Nature Methods:RNA牛人用CRISPR打造研究利器
非编码RNA(ncRNA)是指不编码蛋白质的RNA。从上世纪六十年代的tRNA、八十年代的rRNA、到九十年代的microRNA,ncRNA在不断给人们制造惊喜。科学家们也逐渐意识到ncRNA并不是垃圾,而是许多基础生命过程的核心,有着广泛的生物学功能。
为了更好的研究ncRNA功能,哈佛大学的科学家们以CRISPR为基础打造出了一个定向的RNA定位法,可以将大片段RNA带到特定的DNA位点。这项研究发表在六月一日的Nature Methods杂志上,文章通讯作者是RNA领域的著名青年科学家John Rinn博士,他曾被评为2009年美国国内撼动科学界的青年英才。
人们普遍认为,真核生物的许多ncRNA参与了细胞核内的调控过程。不过,对这些ncRNA进行活体分析一直受到技术上的限制。举例来说,敲入和敲除策略在通量上达不到高分辨率结构-功能分析的要求,而且难以分辨RNA转录本的单独作用。
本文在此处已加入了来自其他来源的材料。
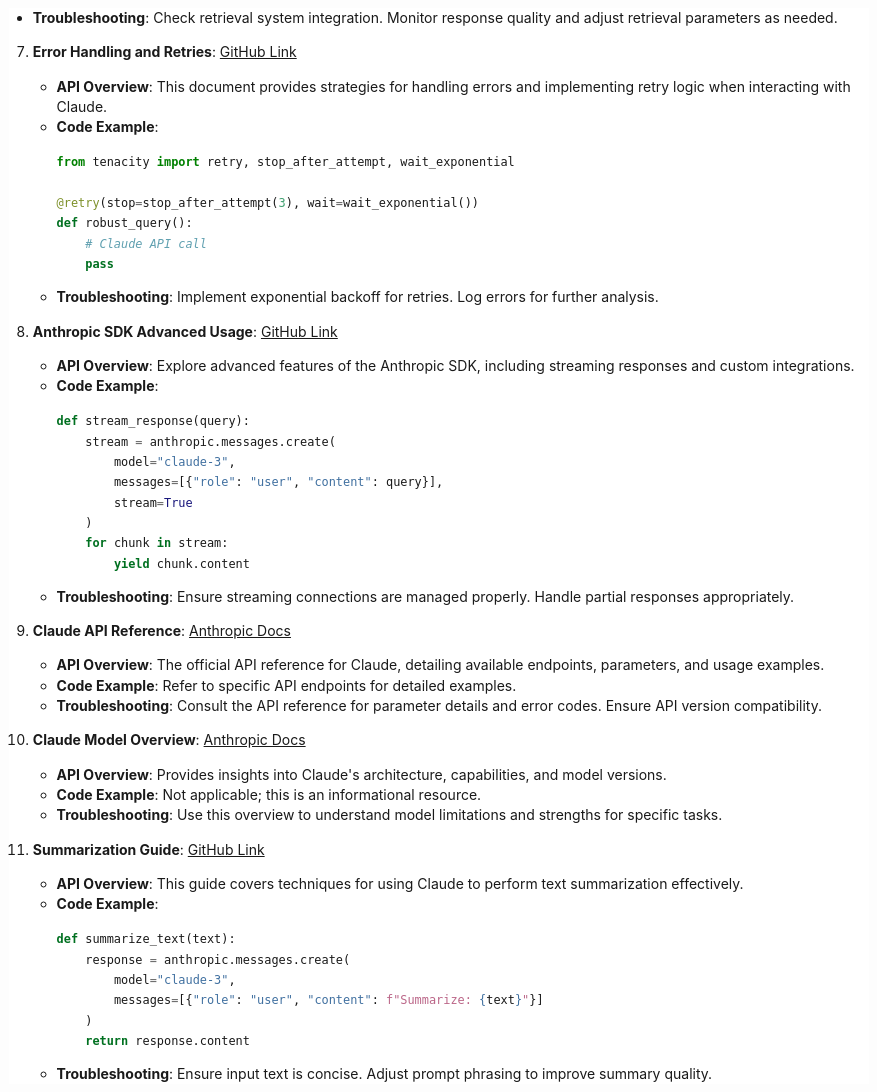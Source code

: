    - **Troubleshooting**: Check retrieval system integration. Monitor response quality and adjust retrieval parameters as needed.

7. **Error Handling and Retries**: [GitHub Link](https://github.com/anthropics/anthropic-sdk-python/blob/main/docs/error_handling.md)
   - **API Overview**: This document provides strategies for handling errors and implementing retry logic when interacting with Claude.
   - **Code Example**:
     ```python
     from tenacity import retry, stop_after_attempt, wait_exponential

     @retry(stop=stop_after_attempt(3), wait=wait_exponential())
     def robust_query():
         # Claude API call
         pass
     ```
   - **Troubleshooting**: Implement exponential backoff for retries. Log errors for further analysis.

8. **Anthropic SDK Advanced Usage**: [GitHub Link](https://github.com/anthropics/anthropic-sdk-python/tree/main?tab=readme-ov-file#advanced)
   - **API Overview**: Explore advanced features of the Anthropic SDK, including streaming responses and custom integrations.
   - **Code Example**:
     ```python
     def stream_response(query):
         stream = anthropic.messages.create(
             model="claude-3",
             messages=[{"role": "user", "content": query}],
             stream=True
         )
         for chunk in stream:
             yield chunk.content
     ```
   - **Troubleshooting**: Ensure streaming connections are managed properly. Handle partial responses appropriately.

9. **Claude API Reference**: [Anthropic Docs](https://docs.anthropic.com/reference)
   - **API Overview**: The official API reference for Claude, detailing available endpoints, parameters, and usage examples.
   - **Code Example**: Refer to specific API endpoints for detailed examples.
   - **Troubleshooting**: Consult the API reference for parameter details and error codes. Ensure API version compatibility.

10. **Claude Model Overview**: [Anthropic Docs](https://docs.anthropic.com/claude/model-overview)
    - **API Overview**: Provides insights into Claude's architecture, capabilities, and model versions.
    - **Code Example**: Not applicable; this is an informational resource.
    - **Troubleshooting**: Use this overview to understand model limitations and strengths for specific tasks.

11. **Summarization Guide**: [GitHub Link](https://github.com/anthropics/anthropic-cookbook/blob/main/skills/summarization/guide.ipynb)
    - **API Overview**: This guide covers techniques for using Claude to perform text summarization effectively.
    - **Code Example**:
      ```python
      def summarize_text(text):
          response = anthropic.messages.create(
              model="claude-3",
              messages=[{"role": "user", "content": f"Summarize: {text}"}]
          )
          return response.content
      ```
    - **Troubleshooting**: Ensure input text is concise. Adjust prompt phrasing to improve summary quality.
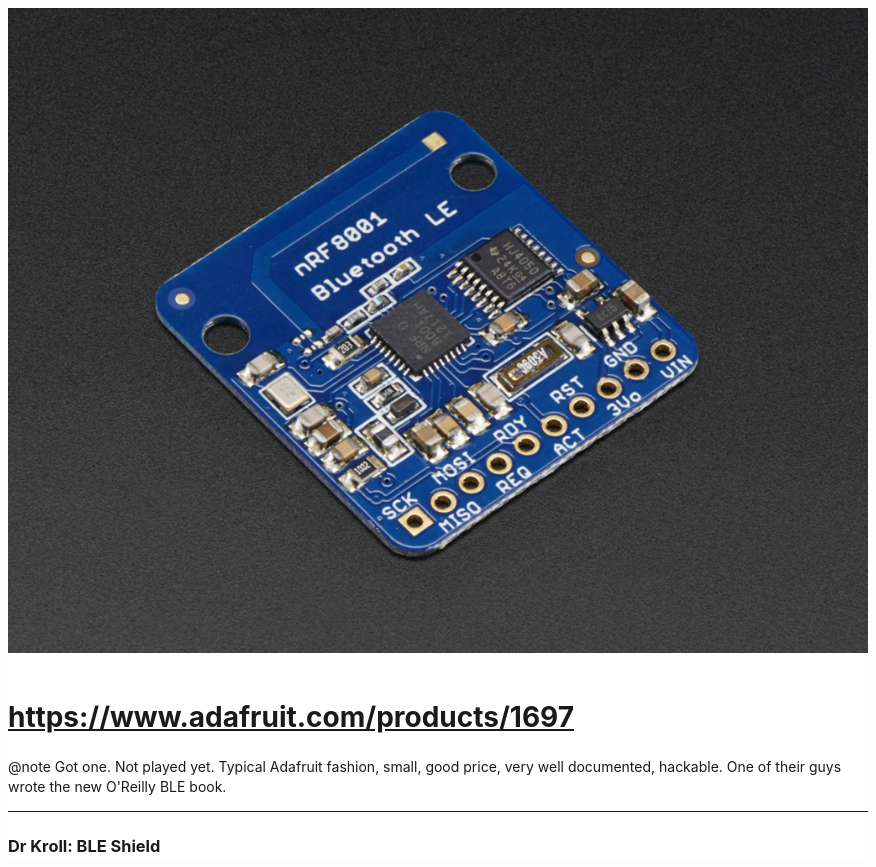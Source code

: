 ![Bluefruit by Adafruit](../presentations/bluefruit.jpg)

# https://www.adafruit.com/products/1697

@note Got one. Not played yet. Typical Adafruit fashion, small, good price, very
well documented, hackable. One of their guys wrote the new O'Reilly BLE book.

---

### Dr Kroll: BLE Shield
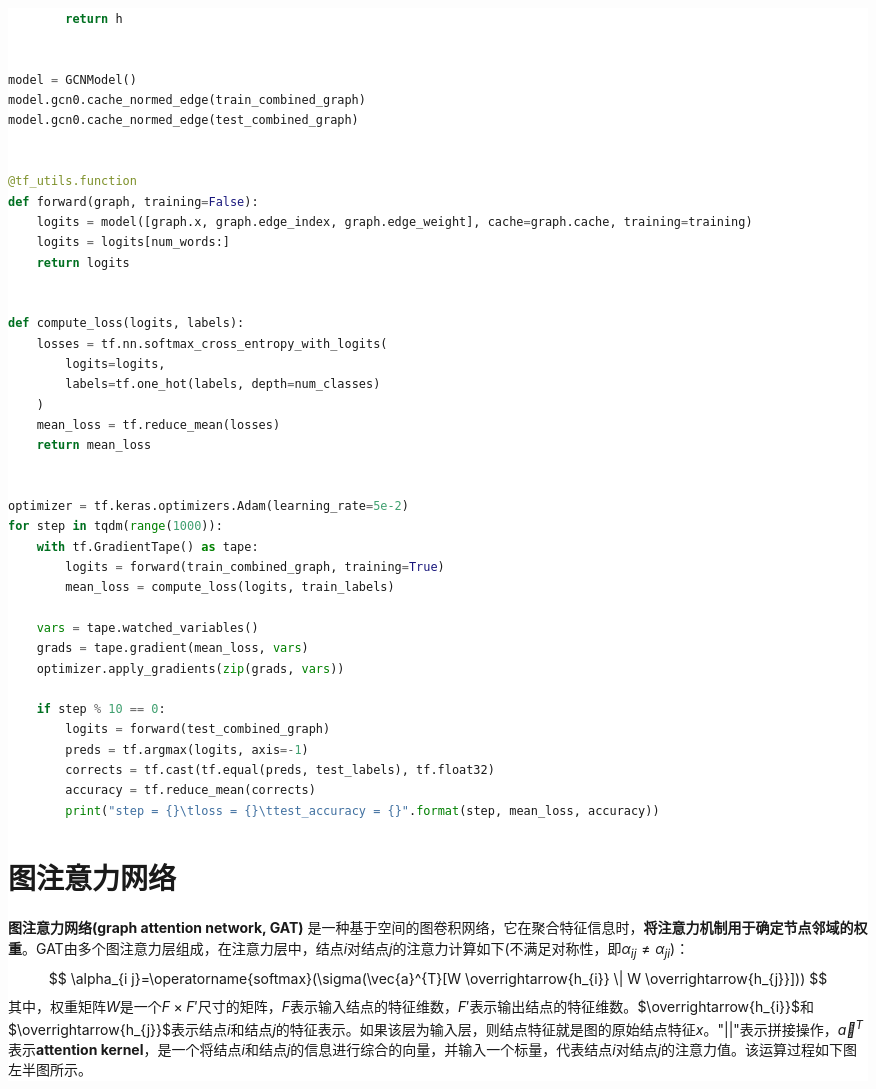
 ```python
        return h


model = GCNModel()
model.gcn0.cache_normed_edge(train_combined_graph)
model.gcn0.cache_normed_edge(test_combined_graph)


@tf_utils.function
def forward(graph, training=False):
    logits = model([graph.x, graph.edge_index, graph.edge_weight], cache=graph.cache, training=training)
    logits = logits[num_words:]
    return logits


def compute_loss(logits, labels):
    losses = tf.nn.softmax_cross_entropy_with_logits(
        logits=logits,
        labels=tf.one_hot(labels, depth=num_classes)
    )
    mean_loss = tf.reduce_mean(losses)
    return mean_loss


optimizer = tf.keras.optimizers.Adam(learning_rate=5e-2)
for step in tqdm(range(1000)):
    with tf.GradientTape() as tape:
        logits = forward(train_combined_graph, training=True)
        mean_loss = compute_loss(logits, train_labels)

    vars = tape.watched_variables()
    grads = tape.gradient(mean_loss, vars)
    optimizer.apply_gradients(zip(grads, vars))

    if step % 10 == 0:
        logits = forward(test_combined_graph)
        preds = tf.argmax(logits, axis=-1)
        corrects = tf.cast(tf.equal(preds, test_labels), tf.float32)
        accuracy = tf.reduce_mean(corrects)
        print("step = {}\tloss = {}\ttest_accuracy = {}".format(step, mean_loss, accuracy))
```

# 图注意力网络

**图注意力网络(graph attention network, GAT)** 是一种基于空间的图卷积网络，它在聚合特征信息时，**将注意力机制用于确定节点邻域的权重**。GAT由多个图注意力层组成，在注意力层中，结点$i$对结点$j$的注意力计算如下(不满足对称性，即$\alpha_{i j} \not = \alpha_{j i}$)：
$$
\alpha_{i j}=\operatorname{softmax}(\sigma(\vec{a}^{T}[W \overrightarrow{h_{i}} \| W \overrightarrow{h_{j}}]))
$$
其中，权重矩阵$W$是一个$F \times F'$尺寸的矩阵，$F$表示输入结点的特征维数，$F'$表示输出结点的特征维数。$\overrightarrow{h_{i}}$和$\overrightarrow{h_{j}}$表示结点$i$和结点$j$的特征表示。如果该层为输入层，则结点特征就是图的原始结点特征$x$。"||"表示拼接操作，$\vec{a}^{T}$表示**attention kernel**，是一个将结点$i$和结点$j$的信息进行综合的向量，并输入一个标量，代表结点$i$对结点$j$的注意力值。该运算过程如下图左半图所示。

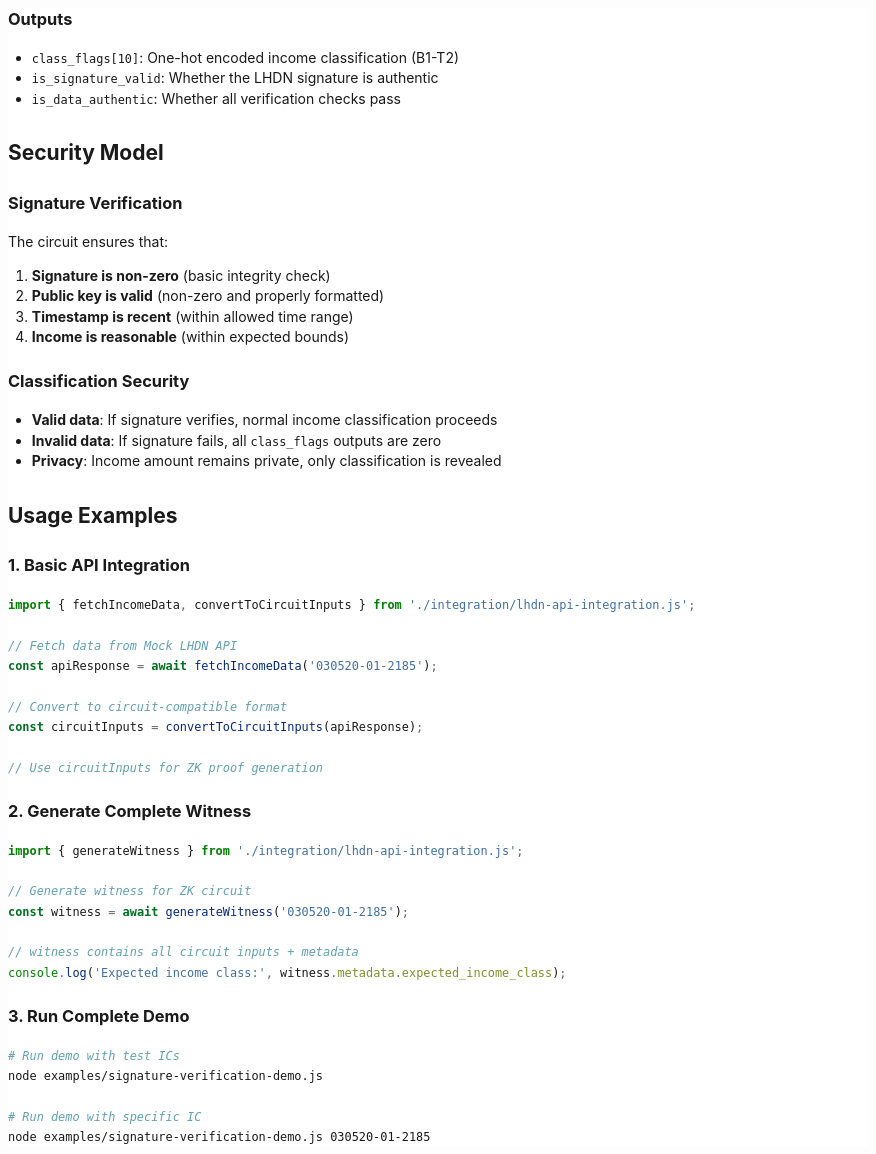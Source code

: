 ### Outputs
- `class_flags[10]`: One-hot encoded income classification (B1-T2)
- `is_signature_valid`: Whether the LHDN signature is authentic
- `is_data_authentic`: Whether all verification checks pass

## Security Model

### Signature Verification
The circuit ensures that:
1. **Signature is non-zero** (basic integrity check)
2. **Public key is valid** (non-zero and properly formatted)
3. **Timestamp is recent** (within allowed time range)
4. **Income is reasonable** (within expected bounds)

### Classification Security
- **Valid data**: If signature verifies, normal income classification proceeds
- **Invalid data**: If signature fails, all `class_flags` outputs are zero
- **Privacy**: Income amount remains private, only classification is revealed

## Usage Examples

### 1. Basic API Integration

```javascript
import { fetchIncomeData, convertToCircuitInputs } from './integration/lhdn-api-integration.js';

// Fetch data from Mock LHDN API
const apiResponse = await fetchIncomeData('030520-01-2185');

// Convert to circuit-compatible format
const circuitInputs = convertToCircuitInputs(apiResponse);

// Use circuitInputs for ZK proof generation
```

### 2. Generate Complete Witness

```javascript
import { generateWitness } from './integration/lhdn-api-integration.js';

// Generate witness for ZK circuit
const witness = await generateWitness('030520-01-2185');

// witness contains all circuit inputs + metadata
console.log('Expected income class:', witness.metadata.expected_income_class);
```

### 3. Run Complete Demo

```bash
# Run demo with test ICs
node examples/signature-verification-demo.js

# Run demo with specific IC
node examples/signature-verification-demo.js 030520-01-2185
```
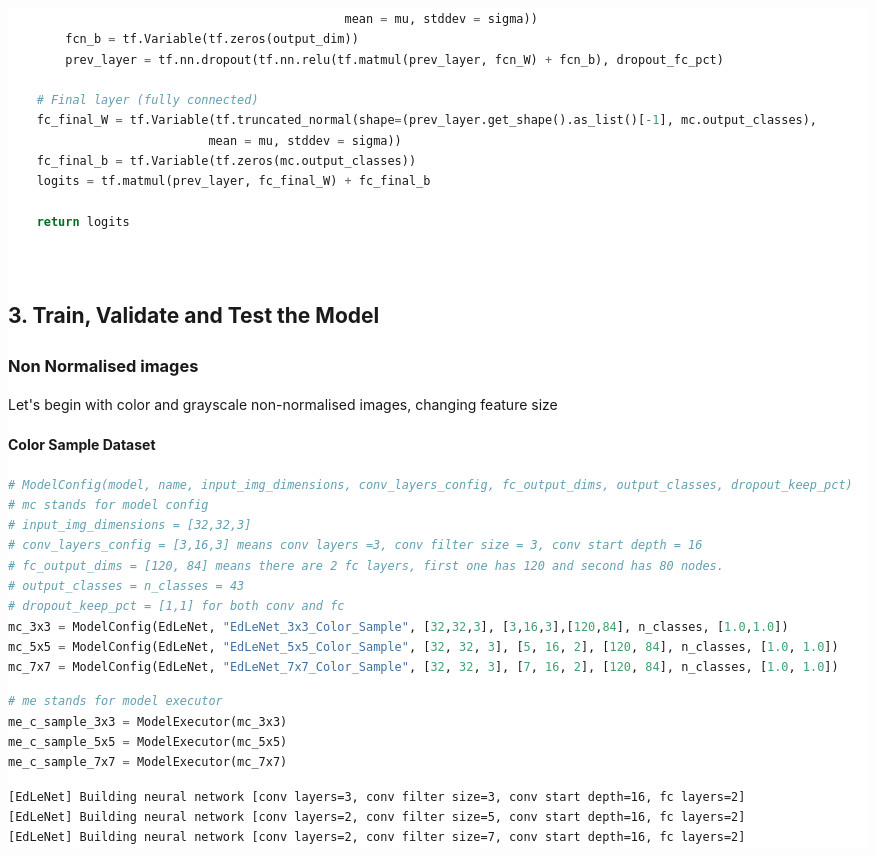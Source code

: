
 ```python
                                               mean = mu, stddev = sigma))
        fcn_b = tf.Variable(tf.zeros(output_dim))
        prev_layer = tf.nn.dropout(tf.nn.relu(tf.matmul(prev_layer, fcn_W) + fcn_b), dropout_fc_pct)
        
    # Final layer (fully connected)
    fc_final_W = tf.Variable(tf.truncated_normal(shape=(prev_layer.get_shape().as_list()[-1], mc.output_classes),
                            mean = mu, stddev = sigma))
    fc_final_b = tf.Variable(tf.zeros(mc.output_classes))
    logits = tf.matmul(prev_layer, fc_final_W) + fc_final_b
    
    return logits

                                                                                                                                                                        
```

## 3. Train, Validate and Test the Model <a name="21"></a>

### Non Normalised images <a name="22"></a>
Let's begin with color and grayscale non-normalised images, changing feature size

#### Color Sample Dataset <a name="23"></a>


```python
# ModelConfig(model, name, input_img_dimensions, conv_layers_config, fc_output_dims, output_classes, dropout_keep_pct)
# mc stands for model config
# input_img_dimensions = [32,32,3]
# conv_layers_config = [3,16,3] means conv layers =3, conv filter size = 3, conv start depth = 16
# fc_output_dims = [120, 84] means there are 2 fc layers, first one has 120 and second has 80 nodes.
# output_classes = n_classes = 43
# dropout_keep_pct = [1,1] for both conv and fc
mc_3x3 = ModelConfig(EdLeNet, "EdLeNet_3x3_Color_Sample", [32,32,3], [3,16,3],[120,84], n_classes, [1.0,1.0])
mc_5x5 = ModelConfig(EdLeNet, "EdLeNet_5x5_Color_Sample", [32, 32, 3], [5, 16, 2], [120, 84], n_classes, [1.0, 1.0])
mc_7x7 = ModelConfig(EdLeNet, "EdLeNet_7x7_Color_Sample", [32, 32, 3], [7, 16, 2], [120, 84], n_classes, [1.0, 1.0])

```


```python
# me stands for model executor
me_c_sample_3x3 = ModelExecutor(mc_3x3)
me_c_sample_5x5 = ModelExecutor(mc_5x5)
me_c_sample_7x7 = ModelExecutor(mc_7x7)
```

    [EdLeNet] Building neural network [conv layers=3, conv filter size=3, conv start depth=16, fc layers=2]
    [EdLeNet] Building neural network [conv layers=2, conv filter size=5, conv start depth=16, fc layers=2]
    [EdLeNet] Building neural network [conv layers=2, conv filter size=7, conv start depth=16, fc layers=2]
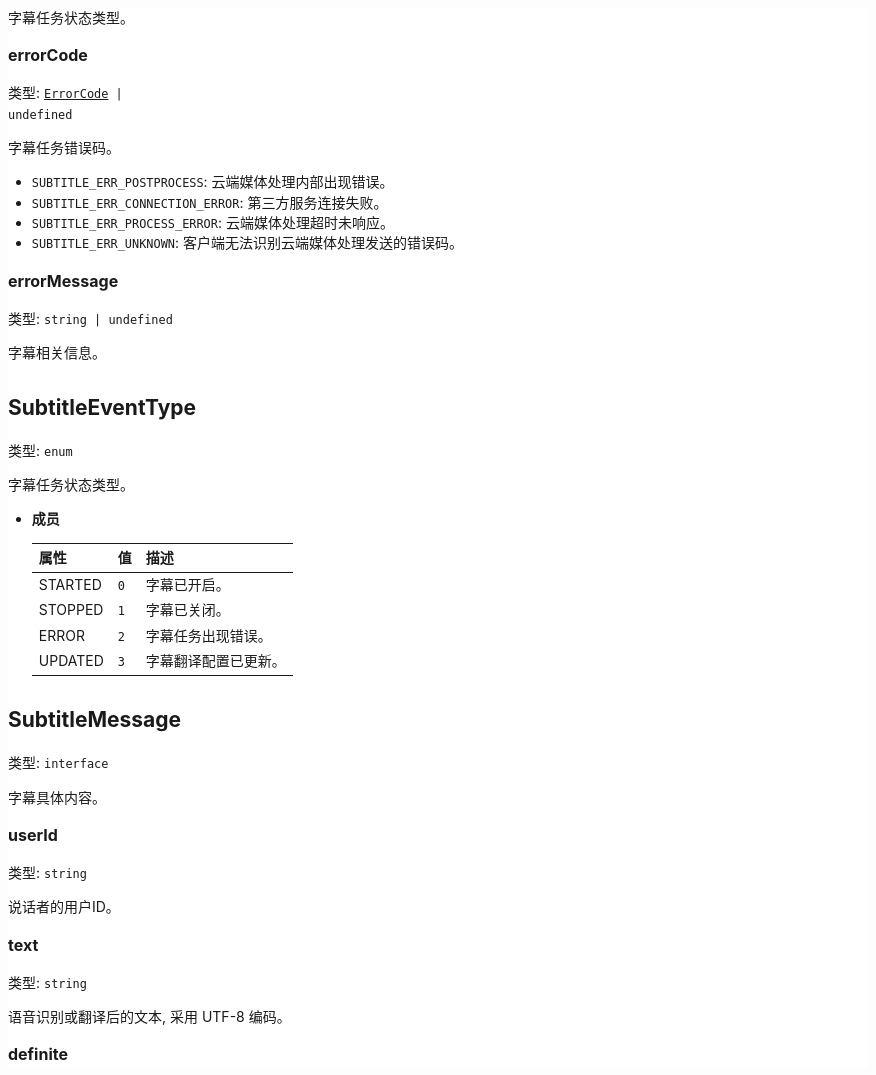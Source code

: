 字幕任务状态类型。

<p style="font-size: 16px;font-weight: bolder;"> errorCode <span id="subtitleevent-errorcode"></span></p> 

类型: <code>[ErrorCode](104480#errorcode) | undefined</code>

字幕任务错误码。
+ `SUBTITLE_ERR_POSTPROCESS`: 云端媒体处理内部出现错误。
+ `SUBTITLE_ERR_CONNECTION_ERROR`: 第三方服务连接失败。
+ `SUBTITLE_ERR_PROCESS_ERROR`: 云端媒体处理超时未响应。
+ `SUBTITLE_ERR_UNKNOWN`: 客户端无法识别云端媒体处理发送的错误码。

<p style="font-size: 16px;font-weight: bolder;"> errorMessage <span id="subtitleevent-errormessage"></span></p> 

类型: <code>string | undefined</code>

字幕相关信息。


## SubtitleEventType <span id="subtitleeventtype"></span>

类型: `enum`

字幕任务状态类型。

- **成员**

  | 属性 | 值 | 描述 |
  | :-- | :-- | :-- |
  | STARTED | `0` | 字幕已开启。 |
  | STOPPED | `1` | 字幕已关闭。 |
  | ERROR | `2` | 字幕任务出现错误。 |
  | UPDATED | `3` | 字幕翻译配置已更新。 |


## SubtitleMessage <span id="subtitlemessage"></span>

类型: `interface`

字幕具体内容。

<p style="font-size: 16px;font-weight: bolder;"> userId <span id="subtitlemessage-userid"></span></p> 

类型: <code>string</code>

说话者的用户ID。

<p style="font-size: 16px;font-weight: bolder;"> text <span id="subtitlemessage-text"></span></p> 

类型: <code>string</code>

语音识别或翻译后的文本, 采用 UTF-8 编码。

<p style="font-size: 16px;font-weight: bolder;"> definite <span id="subtitlemessage-definite"></span></p>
重新安排ncRNA转录本的位置对功能分析是很有帮助的,在合成生物学中也很实用。
CRISPR-Cas9是细菌在漫长的进化史中演化出的重要防御机制。这个监控体系能够根据引导RNA的指示,靶标并降解入侵者的遗传物质。现在,CRISPR-Cas9已经成为了炙手可热的研究工具,帮助世界各地的研究者们解决各种实际问题。
Rinn博士领导研究团队基于CRISPR-Cas9系统建立了CRISPR-Display(CRISP-Disp)技术。该技术利用失去催化活性的dCas9,将整合在sgRNA中的大片段RNA带到特定DNA位点,是研究RNA的一个强大工具。举例来说,人们可以通过CRISP-Disp把功能性RNA和核糖核蛋白(RNP)复合体定位到特定的基因组位点。
研究显示,引导RNA上的不同位置可以插入4.8 kb以上的功能性RNA结构域。人们可以在此基础上构建带有蛋白结合盒(protein-binding cassettes)、人造适体(aptamers)、随机序列池和天然长非编码RNA的Cas9复合体。
研究人员指出,在使用适当的表达系统和插入点时,CRISP-Disp对RNA的片段大小和序列组成似乎并没有限制。值得注意的是,CRISP-Disp可以实现不同靶点和不同功能的多重化,只要你找得到可用的RNA模体。